== The records ==

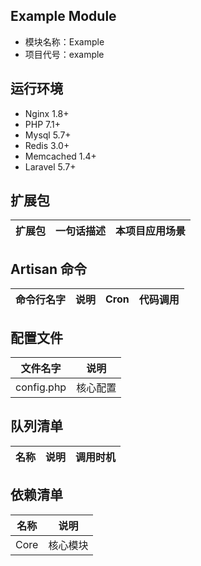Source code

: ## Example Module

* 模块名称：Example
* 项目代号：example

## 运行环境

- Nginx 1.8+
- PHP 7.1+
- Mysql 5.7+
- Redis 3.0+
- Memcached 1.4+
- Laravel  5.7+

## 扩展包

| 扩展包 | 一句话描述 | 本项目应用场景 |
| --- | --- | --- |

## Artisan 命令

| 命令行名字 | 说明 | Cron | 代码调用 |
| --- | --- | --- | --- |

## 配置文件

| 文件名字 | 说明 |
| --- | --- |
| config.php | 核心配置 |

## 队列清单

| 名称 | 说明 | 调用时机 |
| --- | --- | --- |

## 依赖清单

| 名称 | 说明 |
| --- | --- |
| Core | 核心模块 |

==

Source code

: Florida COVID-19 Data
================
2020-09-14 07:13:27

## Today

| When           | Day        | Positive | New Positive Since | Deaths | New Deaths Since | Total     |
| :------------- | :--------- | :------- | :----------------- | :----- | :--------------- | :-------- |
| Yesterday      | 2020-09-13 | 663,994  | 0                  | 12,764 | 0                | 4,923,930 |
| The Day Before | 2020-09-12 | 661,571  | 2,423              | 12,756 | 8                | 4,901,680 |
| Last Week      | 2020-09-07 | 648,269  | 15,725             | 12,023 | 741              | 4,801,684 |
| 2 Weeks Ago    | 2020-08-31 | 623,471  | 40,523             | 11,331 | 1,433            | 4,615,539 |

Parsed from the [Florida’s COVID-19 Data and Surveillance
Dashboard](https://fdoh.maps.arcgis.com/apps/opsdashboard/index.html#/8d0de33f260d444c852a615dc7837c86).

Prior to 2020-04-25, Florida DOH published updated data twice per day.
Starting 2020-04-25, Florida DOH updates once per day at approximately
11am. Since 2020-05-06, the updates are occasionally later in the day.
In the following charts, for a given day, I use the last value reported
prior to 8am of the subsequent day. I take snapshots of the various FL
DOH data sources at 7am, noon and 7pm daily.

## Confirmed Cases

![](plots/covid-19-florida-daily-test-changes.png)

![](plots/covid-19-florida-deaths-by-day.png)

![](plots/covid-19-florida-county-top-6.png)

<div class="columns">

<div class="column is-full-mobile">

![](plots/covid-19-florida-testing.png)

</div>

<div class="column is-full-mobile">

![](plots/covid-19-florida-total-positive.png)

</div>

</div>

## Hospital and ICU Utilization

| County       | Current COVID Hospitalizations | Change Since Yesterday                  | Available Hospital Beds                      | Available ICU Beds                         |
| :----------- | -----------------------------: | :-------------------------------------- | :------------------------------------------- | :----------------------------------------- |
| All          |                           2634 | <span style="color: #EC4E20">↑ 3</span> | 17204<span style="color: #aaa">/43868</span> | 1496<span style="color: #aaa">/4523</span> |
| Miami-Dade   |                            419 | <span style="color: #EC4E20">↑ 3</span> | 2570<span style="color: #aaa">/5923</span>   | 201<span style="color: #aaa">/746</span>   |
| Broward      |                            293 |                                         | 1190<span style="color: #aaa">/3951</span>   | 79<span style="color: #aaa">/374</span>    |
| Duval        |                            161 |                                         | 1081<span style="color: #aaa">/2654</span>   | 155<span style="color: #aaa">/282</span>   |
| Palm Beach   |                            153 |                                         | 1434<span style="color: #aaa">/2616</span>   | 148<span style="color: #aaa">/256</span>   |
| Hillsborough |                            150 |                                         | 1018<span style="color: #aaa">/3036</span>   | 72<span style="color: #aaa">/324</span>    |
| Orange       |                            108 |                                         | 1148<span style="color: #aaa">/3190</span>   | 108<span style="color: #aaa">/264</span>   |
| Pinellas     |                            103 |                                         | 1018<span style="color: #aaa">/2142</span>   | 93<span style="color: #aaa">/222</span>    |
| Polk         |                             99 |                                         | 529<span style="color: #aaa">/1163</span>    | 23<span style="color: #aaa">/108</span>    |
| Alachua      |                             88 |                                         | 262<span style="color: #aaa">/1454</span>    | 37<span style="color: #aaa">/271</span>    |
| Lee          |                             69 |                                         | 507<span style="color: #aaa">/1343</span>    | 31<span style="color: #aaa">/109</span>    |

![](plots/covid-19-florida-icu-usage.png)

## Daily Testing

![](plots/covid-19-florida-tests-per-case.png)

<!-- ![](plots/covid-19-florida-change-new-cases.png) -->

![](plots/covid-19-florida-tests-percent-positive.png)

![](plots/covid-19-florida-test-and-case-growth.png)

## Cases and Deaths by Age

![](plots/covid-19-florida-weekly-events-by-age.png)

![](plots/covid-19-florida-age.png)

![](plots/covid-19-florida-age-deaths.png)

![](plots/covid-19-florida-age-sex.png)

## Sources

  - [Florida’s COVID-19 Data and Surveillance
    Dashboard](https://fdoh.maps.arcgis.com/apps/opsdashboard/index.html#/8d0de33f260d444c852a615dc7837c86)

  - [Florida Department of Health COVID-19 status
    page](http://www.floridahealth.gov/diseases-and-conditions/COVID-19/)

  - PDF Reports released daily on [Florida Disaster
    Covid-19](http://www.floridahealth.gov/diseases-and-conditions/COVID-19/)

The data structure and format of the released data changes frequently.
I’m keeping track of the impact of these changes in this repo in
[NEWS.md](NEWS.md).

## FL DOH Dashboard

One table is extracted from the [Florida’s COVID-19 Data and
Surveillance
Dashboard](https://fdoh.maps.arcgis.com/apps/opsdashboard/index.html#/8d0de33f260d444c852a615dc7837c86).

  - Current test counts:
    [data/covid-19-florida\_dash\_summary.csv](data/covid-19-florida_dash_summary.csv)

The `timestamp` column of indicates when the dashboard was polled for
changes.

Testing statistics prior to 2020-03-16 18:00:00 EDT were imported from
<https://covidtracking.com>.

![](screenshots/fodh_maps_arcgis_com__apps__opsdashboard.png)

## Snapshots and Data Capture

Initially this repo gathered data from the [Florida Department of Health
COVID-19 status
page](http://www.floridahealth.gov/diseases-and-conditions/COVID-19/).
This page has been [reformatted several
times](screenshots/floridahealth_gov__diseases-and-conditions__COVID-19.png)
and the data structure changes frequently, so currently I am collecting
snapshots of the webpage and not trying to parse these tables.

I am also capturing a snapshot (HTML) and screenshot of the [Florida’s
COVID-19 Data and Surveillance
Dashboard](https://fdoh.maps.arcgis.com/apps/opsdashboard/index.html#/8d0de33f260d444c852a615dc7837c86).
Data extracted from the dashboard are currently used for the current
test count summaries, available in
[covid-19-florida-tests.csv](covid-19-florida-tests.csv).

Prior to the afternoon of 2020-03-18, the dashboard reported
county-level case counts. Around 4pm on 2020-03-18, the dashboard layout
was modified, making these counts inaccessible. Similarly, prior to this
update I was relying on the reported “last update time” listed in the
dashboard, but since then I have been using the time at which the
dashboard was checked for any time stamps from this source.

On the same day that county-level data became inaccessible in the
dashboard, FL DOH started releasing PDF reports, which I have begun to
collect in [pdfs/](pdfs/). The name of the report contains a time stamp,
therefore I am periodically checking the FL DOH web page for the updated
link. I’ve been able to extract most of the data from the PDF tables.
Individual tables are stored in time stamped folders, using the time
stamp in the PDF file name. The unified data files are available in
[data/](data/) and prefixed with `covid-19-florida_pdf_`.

...

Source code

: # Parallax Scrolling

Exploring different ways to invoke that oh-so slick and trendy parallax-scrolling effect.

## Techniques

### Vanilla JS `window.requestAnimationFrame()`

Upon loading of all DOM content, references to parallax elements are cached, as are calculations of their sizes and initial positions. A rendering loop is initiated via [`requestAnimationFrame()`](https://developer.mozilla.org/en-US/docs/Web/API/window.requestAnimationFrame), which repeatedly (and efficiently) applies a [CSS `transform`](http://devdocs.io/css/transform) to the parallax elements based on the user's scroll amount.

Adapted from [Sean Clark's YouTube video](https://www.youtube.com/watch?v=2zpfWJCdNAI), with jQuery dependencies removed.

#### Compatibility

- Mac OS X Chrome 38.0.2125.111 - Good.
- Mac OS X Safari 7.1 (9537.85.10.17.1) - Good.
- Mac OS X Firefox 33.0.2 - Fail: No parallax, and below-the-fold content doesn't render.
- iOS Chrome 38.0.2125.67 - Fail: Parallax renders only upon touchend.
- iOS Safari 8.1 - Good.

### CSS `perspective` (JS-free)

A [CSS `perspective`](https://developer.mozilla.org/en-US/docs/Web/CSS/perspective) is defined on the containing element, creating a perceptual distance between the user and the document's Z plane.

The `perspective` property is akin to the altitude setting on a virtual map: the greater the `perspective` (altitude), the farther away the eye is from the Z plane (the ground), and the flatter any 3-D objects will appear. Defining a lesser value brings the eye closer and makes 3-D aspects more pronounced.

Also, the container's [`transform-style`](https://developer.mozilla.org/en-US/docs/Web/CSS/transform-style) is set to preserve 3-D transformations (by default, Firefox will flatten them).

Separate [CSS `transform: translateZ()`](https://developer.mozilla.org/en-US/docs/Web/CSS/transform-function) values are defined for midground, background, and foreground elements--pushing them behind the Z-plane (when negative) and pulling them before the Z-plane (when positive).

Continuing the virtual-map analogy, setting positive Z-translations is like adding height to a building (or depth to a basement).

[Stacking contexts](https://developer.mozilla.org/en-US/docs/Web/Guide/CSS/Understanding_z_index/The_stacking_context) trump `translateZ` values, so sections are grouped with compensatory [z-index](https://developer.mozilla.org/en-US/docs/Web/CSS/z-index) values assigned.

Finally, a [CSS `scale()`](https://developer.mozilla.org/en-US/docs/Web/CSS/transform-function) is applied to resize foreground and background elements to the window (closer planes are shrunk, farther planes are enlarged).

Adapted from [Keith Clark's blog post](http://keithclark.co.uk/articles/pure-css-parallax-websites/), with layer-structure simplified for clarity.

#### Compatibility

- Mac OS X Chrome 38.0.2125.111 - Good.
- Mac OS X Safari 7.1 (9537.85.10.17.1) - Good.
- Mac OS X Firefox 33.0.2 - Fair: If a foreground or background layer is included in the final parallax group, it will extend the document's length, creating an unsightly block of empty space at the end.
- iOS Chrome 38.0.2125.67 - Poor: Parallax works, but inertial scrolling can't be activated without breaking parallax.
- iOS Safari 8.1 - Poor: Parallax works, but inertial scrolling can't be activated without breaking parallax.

== Task ==
Copy each line of the listing above that includes the word "content".

== Completed task ==
Upon loading of all DOM content, references to parallax elements are cached, as are calculations of their sizes and initial positions. A rendering loop is initiated via [`requestAnimationFrame()`](https://developer.mozilla.org/en-US/docs/Web/API/window.requestAnimationFrame), which repeatedly (and efficiently) applies a [CSS `transform`](http://devdocs.io/css/transform) to the parallax elements based on the user's scroll amount.
- Mac OS X Firefox 33.0.2 - Fail: No parallax, and below-the-fold content doesn't render.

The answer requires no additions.